I tell this story because, well, I get it. Some
of us with sensory processing differences are extremely sensitive emotionally
as well as sensorially. And – whether through our senses or emotions – when we
feel things, we feel them more deeply and intensely than the average person, so
that sometimes they are unbearable…and sometimes they are unforgettable.
I think of it like grooves on a record
(remember those? C’mon hipsters!): the original grooves are deeper, as they are
more strongly felt; the grooves that remain over time are worn away more slowly,
if at all, because of their original depth. Literally, though, it’s the neural
connections experiencing and recalling these feelings/events that are more
robust. This might account at least partially for G’s and my eidetic memories,
with which we are able to visually recall whole swathes of text or things we’ve
seen or heard (transformed into text, for me).

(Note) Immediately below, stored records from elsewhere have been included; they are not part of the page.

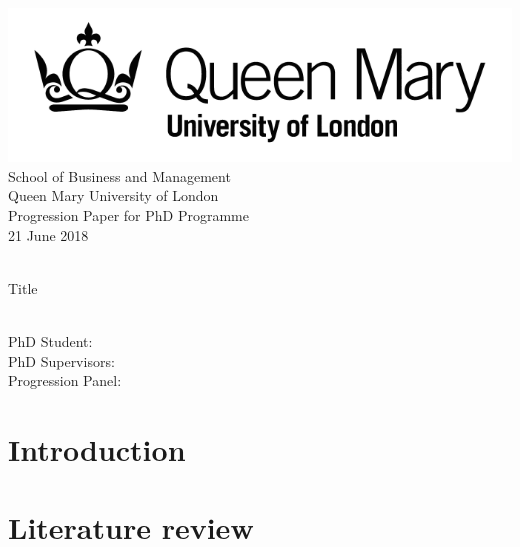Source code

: \documentclass[11pt]{article}
\begin{document}
\begin{titlepage}            
    \begin{flushleft}{
        \includegraphics[width=0.3\linewidth]{figures/qmul_logo.png}\\
        School of Business and Management\\
        Queen Mary University of London\\[1cm]
        Progression Paper for PhD Programme\\
        21 June 2018\\[2cm]
    }\end{flushleft}
    \centering
    \HRule \\[1cm]
    {\huge Title}\\[1cm]
    \HRule \\[1cm]

    \begin{flushleft}{
        PhD Student: \\
        PhD Supervisors: \\
        Progression Panel: \\[1cm]
    }\end{flushleft}
\end{titlepage}


\section{Introduction\label{sec:introduction}}

\section{Literature review\label{sec:literature_review}}
\end{document}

At the same time, the processing and memory
space taken up by these strong feelings seems to preclude the remembering of –
or paying attention to - whole other piles of things. We may seem flaky, or physically
uncomfortable, or socially awkward. We may get lost – directionally or in other
ways. Sorry! Brain full!
When I was a little girl, every time I would
get hurt I would say, “Hurtaself…AGAIN!” Even then, I associated pain with
previous pain, and strongly recalled other injuries, because they really, really
hurt. (I remember{ed} the good stuff too – that’s now one reason I remember to
write thank-you notes! – but that’s another story.)
Figure I – “Hurtaself again,” Adult Stubbed Toe
Example
Think I’m being dramatic? Last year I had one
of those cavities where you chew the wrong way and you fall down in agony
before even having the time to think about it. I went to a local dentist and he
could not numb the tooth. I went to an Ivy-affiliated dentist several hours
away who was likewise unable to numb the tooth. The fancy dentist told me my
tooth was “enervated,” meaning that the nerves associated with the tooth were
many and widely dispersed and thus it was impossible to eradicate the feeling
in that tooth. I would need to go under general anesthesia to get this tooth
fixed (both dentists were able to put temporary “band-aids” on the tooth).
Enervated. In general terms it means to make
weak or lessen someone. But in teeth
it results in Feeling More. That
sounds about right for just about everything in SPD land.